P5339Association between high-sensitive troponin I and subclinical coronary atherosclerosis in well-controlled HIV-infected adults

Abstract

Abstract Background and objectives Patients with human immunodeficiency virus (HIV) infection live longer and the prevalence of coronary heart disease is increasing among them. High-sensitive troponin I (hs-TnI) is associated with coronary artery calcification as determined by non-contrast cardiac computed tomography (CT) in general population without established cardiovascular disease (CVD). Nevertheless, the relationship in well-controlled HIV-infected patients has not been validated. Design and methods A cross-sectional study among HIV-infected adults aged >50 years free from known CVDs. All subjects underwent non-contrast cardiac CT and blood test for serum hs-TnI was concomitantly performed.

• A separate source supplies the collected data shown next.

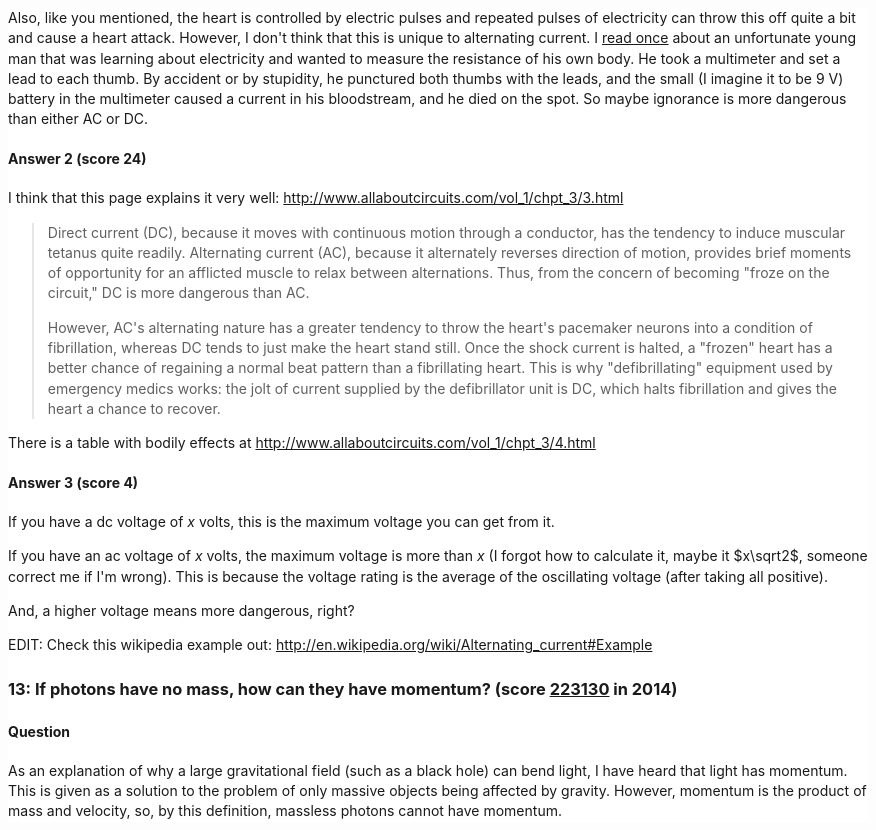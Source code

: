 Also, like you mentioned, the heart is controlled by electric pulses and repeated pulses of electricity can throw this off quite a bit and cause a heart attack. However, I don't think that this is unique to alternating current. I <a href="http://darwinawards.com/darwin/darwin1999-50.html" rel="noreferrer">read once</a> about an unfortunate young man that was learning about electricity and wanted to measure the resistance of his own body. He took a multimeter and set a lead to each thumb. By accident or by stupidity, he punctured both thumbs with the leads, and the small (I imagine it to be 9 V) battery in the multimeter caused a current in his bloodstream, and he died on the spot. So maybe ignorance is more dangerous than either AC or DC.   

#### Answer 2 (score 24)
I think that this page explains it very well: <a href="http://www.allaboutcircuits.com/vol_1/chpt_3/3.html">http://www.allaboutcircuits.com/vol_1/chpt_3/3.html</a>  

<blockquote>
  <p>Direct current (DC), because it moves with continuous motion through a
  conductor, has the tendency to induce muscular tetanus quite readily.
  Alternating current (AC), because it alternately reverses direction of
  motion, provides brief moments of opportunity for an afflicted muscle
  to relax between alternations. Thus, from the concern of becoming
  "froze on the circuit," DC is more dangerous than AC.</p>
  
  <p>However, AC's alternating nature has a greater tendency to throw the
  heart's pacemaker neurons into a condition of fibrillation, whereas DC
  tends to just make the heart stand still. Once the shock current is
  halted, a "frozen" heart has a better chance of regaining a normal
  beat pattern than a fibrillating heart. This is why "defibrillating"
  equipment used by emergency medics works: the jolt of current supplied
  by the defibrillator unit is DC, which halts fibrillation and gives
  the heart a chance to recover.</p>
</blockquote>

There is a table with bodily effects at <a href="http://www.allaboutcircuits.com/vol_1/chpt_3/4.html">http://www.allaboutcircuits.com/vol_1/chpt_3/4.html</a>  

#### Answer 3 (score 4)
If you have a dc voltage of <span class="math-container">$x$</span> volts, this is the maximum voltage you can get from it.  

If you have an ac voltage of <span class="math-container">$x$</span> volts, the maximum voltage is more than <span class="math-container">$x$</span> (I forgot how to calculate it, maybe it <span class="math-container">$x\sqrt2$</span>, someone correct me if I'm wrong). This is because the voltage rating is the average of the oscillating voltage (after taking all positive).  

And, a higher voltage means more dangerous, right?  

EDIT: Check this wikipedia example out: <a href="http://en.wikipedia.org/wiki/Alternating_current#Example" rel="nofollow noreferrer">http://en.wikipedia.org/wiki/Alternating_current#Example</a>  

</b> </em> </i> </small> </strong> </sub> </sup>

### 13: If photons have no mass, how can they have momentum? (score [223130](https://stackoverflow.com/q/2229) in 2014)

#### Question
As an explanation of why a large gravitational field (such as a black hole) can bend light, I have heard that light has momentum. This is given as a solution to the problem of only massive objects being affected by gravity. However, momentum is the product of mass and velocity, so, by this definition, massless photons cannot have momentum.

Relationship between Agatston score, a parameter used to quantify coronary artery calcification and serum hs-TnI level was analysed using spearman correlation and logistic regression models. Results A total of 338 HIV-infected adults (median age 54 years, 62% men) were included. All of them were in antiretroviral therapy with a median 18 years of exposure. The median CD4 cell count was 614 cell/mm3, 98% were virologically suppressed. Hs-TnI was correlated with coronary artery calcification with the correlation coefficient of 0.287 (p<0.0001). Multivariated logistic regression analysis demonstrated that serum hs-TnI concentration was associated with an increased odd of coronary artery calcification (Agatston score>0) (OR 1.64; 95% CI, 1.05–2.56, p=0.029). To detect coronary artery calcification, using the hs-TnI in addition to Thai CV risk score slightly increased the ROCAUC from 0.6827 to 0.692 (p=0.45). Distribution of CAC score over hs-TnI Conclusion Among well-controlled HIV-infected patients without established CVDs, hs-TnI concentration was associated with coronary artery calcification. This could be a potential biomarker for an early risk stratification of subclinical coronary atherosclerosis in this population. The association with long-term adverse cardiovascular outcome needs to be validated in the future study.